AIM OF THE TASK: Nothing but the lines from the one containing "In the field" to the end of the data should be returned, each exactly as written.

DATA SECTION:

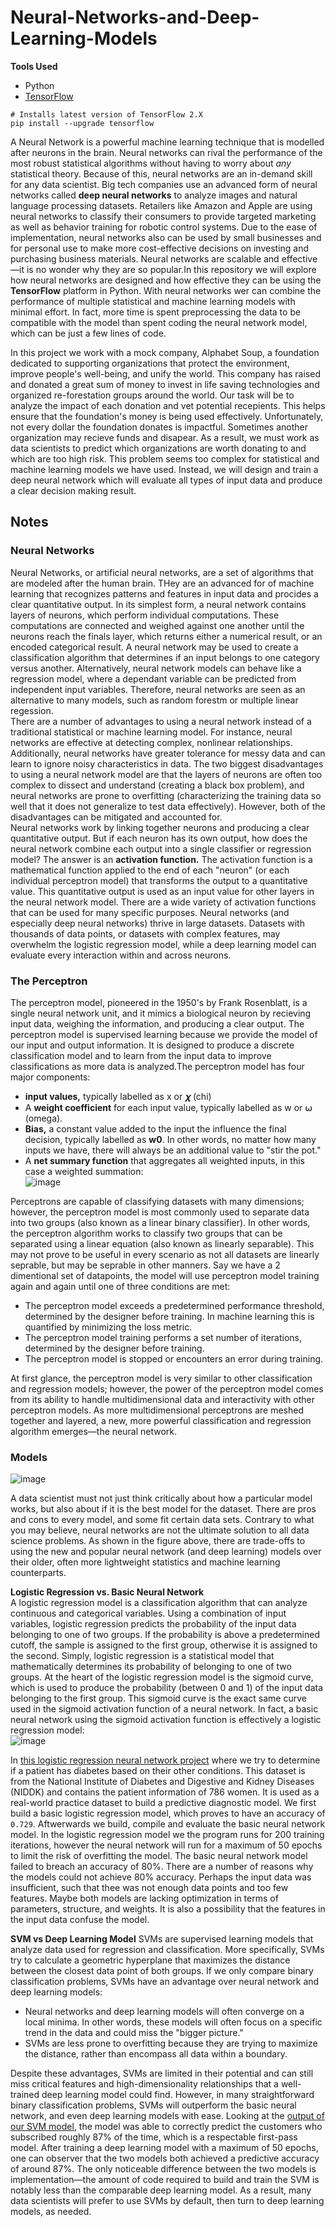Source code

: # Neural-Networks-and-Deep-Learning-Models

**Tools Used**
- Python
- [TensorFlow](https://playground.tensorflow.org)  
```
# Installs latest version of TensorFlow 2.X 
pip install --upgrade tensorflow
```

A Neural Network is a powerful machine learning technique that is modelled after neurons in the brain. Neural networks can rival the performance of the most robust statistical algorithms without having to worry about *any* statistical theory. Because of this, neural networks are an in-demand skill for any data scientist. Big tech companies use an advanced form of neural networks called **deep neural networks** to analyze images and natural language processing datasets. Retailers like Amazon and Apple are using neural networks to classify their consumers to provide targeted marketing as well as behavior training for robotic control systems. Due to the ease of implementation, neural networks also can be used by small businesses and for personal use to make more cost-effective decisions on investing and purchasing business materials. Neural networks are scalable and effective—it is no wonder why they are so popular.In this repository we will explore how neural networks are designed and how effective they can be using the **TensorFlow** platform in Python. With neural networks wer can combine the performance of multiple statistical and machine learning models with minimal effort. In fact, more time is spent preprocessing the data to be compatible with the model than spent coding the neural network model, which can be just a few lines of code.  

In this project we work with a mock company, Alphabet Soup, a foundation dedicated to supporting organizations that protect the environment, improve people's well-being, and unify the world. This company has raised and donated a great sum of money to invest in life saving technologies and organized re-forestation groups around the world. Our task will be to analyze the impact of each donation and vet potential recepients. This helps ensure that the foundation's money is being used effectively. Unfortunately, not every dollar the foundation donates is impactful. Sometimes another organization may recieve funds and disapear. As a result, we must work as data scientists to predict which organizations are worth donating to and which are too high risk. This problem seems too complex for statistical and machine learning models we have used. Instead, we will design and train a deep neural network which will evaluate all types of input data and produce a clear decision making result.


## Notes

### Neural Networks  
Neural Networks, or artificial neural networks, are a set of algorithms that are modeled after the human brain. THey are an advanced for of machine learning that recognizes patterns and features in input data and procides a clear quantitative output. In its simplest form, a neural network contains layers of neurons, which perform individual computations. These computations are connected and weighed against one another until the neurons reach the finals layer, which returns either a numerical result, or an encoded categorical result. A neural network may be used to create a classification algorithm that determines if an input belongs to one category versus another. Alternatively, neural network models can behave like a regression model, where a dependant variable can be predicted from independent input variables. Therefore, neural networks are seen as an alternative to many models, such as random forestm or multiple linear regession.  
There are a number of advantages to using a neural network instead of a traditional statistical or machine learning model. For instance, neural networks are effective at detecting complex, nonlinear relationships. Additionally, neural networks have greater tolerance for messy data and can learn to ignore noisy characteristics in data. The two biggest disadvantages to using a neural network model are that the layers of neurons are often too complex to dissect and understand (creating a black box problem), and neural networks are prone to overfitting (characterizing the training data so well that it does not generalize to test data effectively). However, both of the disadvantages can be mitigated and accounted for.  
Neural networks work by linking together neurons and producing a clear quantitative output. But if each neuron has its own output, how does the neural network combine each output into a single classifier or regression model? The answer is an **activation function.** The activation function is a mathematical function applied to the end of each "neuron" (or each individual perceptron model) that transforms the output to a quantitative value. This quantitative output is used as an input value for other layers in the neural network model. There are a wide variety of activation functions that can be used for many specific purposes. Neural networks (and especially deep neural networks) thrive in large datasets. Datasets with thousands of data points, or datasets with complex features, may overwhelm the logistic regression model, while a deep learning model can evaluate every interaction within and across neurons.

### The Perceptron  
The perceptron model, pioneered in the 1950's by Frank Rosenblatt, is a single neural network unit, and it mimics a biological neuron by recieving input data, weighing the information, and producing a clear output. The perceptron model is supervised learning because we provide the model of our input and output information. It is designed to produce a discrete classification model and to learn from the input data to improve classifications as more data is analyzed.The perceptron model has four major components:  
- **input values,** typically labelled as x or 𝝌 (chi)
- A **weight coefficient** for each input value, typically labelled as w or ⍵ (omega).
- **Bias,** a constant value added to the input the influence the final decision, typically labelled as **w0**. In other words, no matter how many inputs we have, there will always be an additional value to "stir the pot."
- A **net summary function** that aggregates all weighted inputs, in this case a weighted summation:  
![image](https://user-images.githubusercontent.com/68082808/100526248-0e9d2580-3195-11eb-94b2-1f22aec1c081.png)  

Perceptrons are capable of classifying datasets with many dimensions; however, the perceptron model is most commonly used to separate data into two groups (also known as a linear binary classifier). In other words, the perceptron algorithm works to classify two groups that can be separated using a linear equation (also known as linearly separable). This may not prove to be useful in every scenario as not all datasets are linearly seprable, but may be seprable in other manners. Say we have a 2 dimentional set of datapoints, the model will use perceptron model training again and again until one of three conditions are met:  
* The perceptron model exceeds a predetermined performance threshold, determined by the designer before training. In machine learning this is quantified by minimizing the loss metric.
* The perceptron model training performs a set number of iterations, determined by the designer before training.
* The perceptron model is stopped or encounters an error during training.

At first glance, the perceptron model is very similar to other classification and regression models; however, the power of the perceptron model comes from its ability to handle multidimensional data and interactivity with other perceptron models. As more multidimensional perceptrons are meshed together and layered, a new, more powerful classification and regression algorithm emerges—the neural network.

### Models  
![image](https://user-images.githubusercontent.com/68082808/100649864-108bf380-3311-11eb-8d4c-14f06fc6e92c.png)  

A data scientist must not just think critically about how a particular model works, but also about if it is the best model for the dataset. There are pros and cons to every model, and some fit certain data sets. Contrary to what you may believe, neural networks are not the ultimate solution to all data science problems. As shown in the figure above, there are trade-offs to using the new and popular neural network (and deep learning) models over their older, often more lightweight statistics and machine learning counterparts.

**Logistic Regression vs. Basic Neural Network**  
A logistic regression model is a classification algorithm that can analyze continuous and categorical variables. Using a combination of input variables, logistic regression predicts the probability of the input data belonging to one of two groups. If the probability is above a predetermined cutoff, the sample is assigned to the first group, otherwise it is assigned to the second. Simply, logistic regression is a statistical model that mathematically determines its probability of belonging to one of two groups. At the heart of the logistic regression model is the sigmoid curve, which is used to produce the probability (between 0 and 1) of the input data belonging to the first group. This sigmoid curve is the exact same curve used in the sigmoid activation function of a neural network. In fact, a basic neural network using the sigmoid activation function is effectively a logistic regression model:  
![image](https://user-images.githubusercontent.com/68082808/100650496-03bbcf80-3312-11eb-8bfb-ed8442302854.png)  

In [this logistic regression neural network project](https://github.com/sfnxboy/Neural-Networks-and-Deep-Learning-Models/blob/main/LogisticRegression_NeuralNet.ipynb) where we try to determine if a patient has diabetes based on their other conditions. This dataset is from the National Institute of Diabetes and Digestive and Kidney Diseases (NIDDK) and contains the patient information of 786 women. It is used as a real-world practice dataset to build a predictive diagnostic model. We first build a basic logistic regression model, which proves to have an accuracy of `0.729`. Aftwerwards we build, compile and evaluate the basic neural network model. In the logistic regression model we the program runs for 200 training iterations, however the neural network will run for a maximum of 50 epochs to limit the risk of overfitting the model. The basic neural network model failed to breach an accuracy of 80%. There are a number of reasons why the models could not achieve 80% accuracy. Perhaps the input data was insufficient, such that thee was not enough data points and too few features. Maybe both models are lacking optimization in terms of parameters, structure, and weights. It is also a possibility that the features in the input data confuse the model.

**SVM vs Deep Learning Model**
SVMs are supervised learning models that analyze data used for regression and classification. More specifically, SVMs try to calculate a geometric hyperplane that maximizes the distance between the closest data point of both groups. If we only compare binary classification problems, SVMs have an advantage over neural network and deep learning models:

- Neural networks and deep learning models will often converge on a local minima. In other words, these models will often focus on a specific trend in the data and could miss the "bigger picture."
- SVMs are less prone to overfitting because they are trying to maximize the distance, rather than encompass all data within a boundary.  

Despite these advantages, SVMs are limited in their potential and can still miss critical features and high-dimensionality relationships that a well-trained deep learning model could find. However, in many straightforward binary classification problems, SVMs will outperform the basic neural network, and even deep learning models with ease. Looking at the [output of our SVM model](https://github.com/sfnxboy/Neural-Networks-and-Deep-Learning-Models/blob/main/SVM_DeepLearning.ipynb), the model was able to correctly predict the customers who subscribed roughly 87% of the time, which is a respectable first-pass model. After training a deep learning model with a maximum of 50 epochs, one can observer that the two models both achieved a predictive accuracy of around 87%.  The only noticeable difference between the two models is implementation—the amount of code required to build and train the SVM is notably less than the comparable deep learning model. As a result, many data scientists will prefer to use SVMs by default, then turn to deep learning models, as needed.
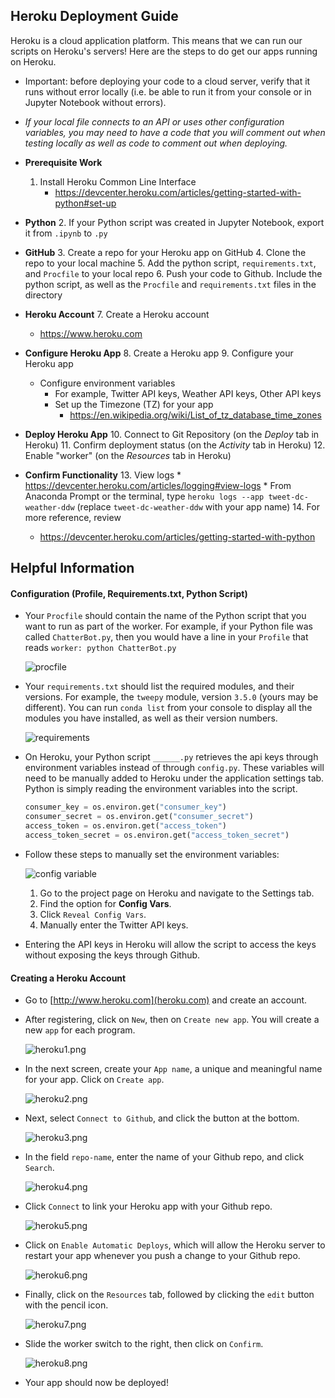 ## Heroku Deployment Guide

 Heroku is a cloud application platform. This means that we can run our scripts on Heroku's servers! Here are the steps to do get our apps running on Heroku.

* Important: before deploying your code to a cloud server, verify that it runs without error locally (i.e. be able to run it from your console or in Jupyter Notebook without errors).
* _If your local file connects to an API or uses other configuration variables, you may need to have a code that you will comment out when testing locally as well as code to comment out when deploying._


* **Prerequisite Work**
  1. Install Heroku Common Line Interface
      * https://devcenter.heroku.com/articles/getting-started-with-python#set-up
* **Python**
  2. If your Python script was created in Jupyter Notebook, export it from `.ipynb` to `.py`
* **GitHub**
  3. Create a repo for your Heroku app on GitHub
  4. Clone the repo to your local machine
  5. Add the python script, `requirements.txt`, and `Procfile` to your local repo
  6. Push your code to Github. Include the python script, as well as the `Procfile` and `requirements.txt` files in the directory
* **Heroku Account**
  7. Create a Heroku account
    * https://www.heroku.com
* **Configure Heroku App**
  8. Create a Heroku app
  9. Configure your Heroku app
    * Configure environment variables
      * For example, Twitter API keys, Weather API keys, Other API keys
      * Set up the Timezone (TZ) for your app
        * https://en.wikipedia.org/wiki/List_of_tz_database_time_zones
* **Deploy Heroku App**
  10. Connect to Git Repository (on the _Deploy_ tab in Heroku)
  11. Confirm deployment status (on the _Activity_ tab in Heroku)
  12. Enable "worker" (on the _Resources_ tab in Heroku)
* **Confirm Functionality**
  13. View logs
      * https://devcenter.heroku.com/articles/logging#view-logs
      * From Anaconda Prompt or the terminal, type `heroku logs --app tweet-dc-weather-ddw` (replace `tweet-dc-weather-ddw` with your app name)
  14. For more reference, review
    * https://devcenter.heroku.com/articles/getting-started-with-python


## Helpful Information

#### Configuration (Profile, Requirements.txt, Python Script)

* Your `Procfile` should contain the name of the Python script that you want to run as part of the worker. For example, if your Python file was called `ChatterBot.py`, then you would have a line in your `Profile` that reads `worker: python ChatterBot.py`

  ![procfile](Images/procfile.png)

* Your `requirements.txt` should list the required modules, and their versions. For example, the `tweepy` module, version `3.5.0` (yours may be different). You can run `conda list` from your console to display all the modules you have installed, as well as their version numbers.

  ![requirements](Images/requirements.png)

* On Heroku, your Python script `______.py` retrieves the api keys through environment variables instead of through `config.py`. These variables will need to be manually added to Heroku under the application settings tab. Python is simply reading the environment variables into the script.

  ```python
  consumer_key = os.environ.get("consumer_key")
  consumer_secret = os.environ.get("consumer_secret")
  access_token = os.environ.get("access_token")
  access_token_secret = os.environ.get("access_token_secret")
  ```

* Follow these steps to manually set the environment variables:

  ![config variable](Images/config_var.png)

  1. Go to the project page on Heroku and navigate to the Settings tab.
  2. Find the option for **Config Vars**.
  3. Click `Reveal Config Vars`.
  4. Manually enter the Twitter API keys.

* Entering the API keys in Heroku will allow the script to access the keys without exposing the keys through Github.

#### Creating a Heroku Account

* Go to [http://www.heroku.com](heroku.com) and create an account.

* After registering, click on `New`, then on `Create new app`. You will create a new `app` for each program.

  ![heroku1.png](Images/heroku1.png)

* In the next screen, create your `App name`, a unique and meaningful name for your app. Click on `Create app`.

  ![heroku2.png](Images/heroku2.png)

* Next, select `Connect to Github`, and click the button at the bottom.

  ![heroku3.png](Images/heroku3.png)

* In the field `repo-name`, enter the name of your Github repo, and click `Search`.

  ![heroku4.png](Images/heroku4.png)

* Click `Connect` to link your Heroku app with your Github repo.

  ![heroku5.png](Images/heroku5.png)  

* Click on `Enable Automatic Deploys`, which will allow the Heroku server to restart your app whenever you push a change to your Github repo.

  ![heroku6.png](Images/heroku6.png)  

* Finally, click on the `Resources` tab, followed by clicking the `edit` button with the pencil icon.

  ![heroku7.png](Images/heroku7.png)

* Slide the worker switch to the right, then click on `Confirm`.

  ![heroku8.png](Images/heroku8.png)  

* Your app should now be deployed!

RESULT OF THIS EXERCISE:
* In the field `repo-name`, enter the name of your Github repo, and click `Search`.

  ![heroku4.png](Images/heroku4.png)

* Click `Connect` to link your Heroku app with your Github repo.

  ![heroku5.png](Images/heroku5.png)  

* Click on `Enable Automatic Deploys`, which will allow the Heroku server to restart your app whenever you push a change to your Github repo.

  ![heroku6.png](Images/heroku6.png)  

* Finally, click on the `Resources` tab, followed by clicking the `edit` button with the pencil icon.

  ![heroku7.png](Images/heroku7.png)

* Slide the worker switch to the right, then click on `Confirm`.

  ![heroku8.png](Images/heroku8.png)  

* Your app should now be deployed!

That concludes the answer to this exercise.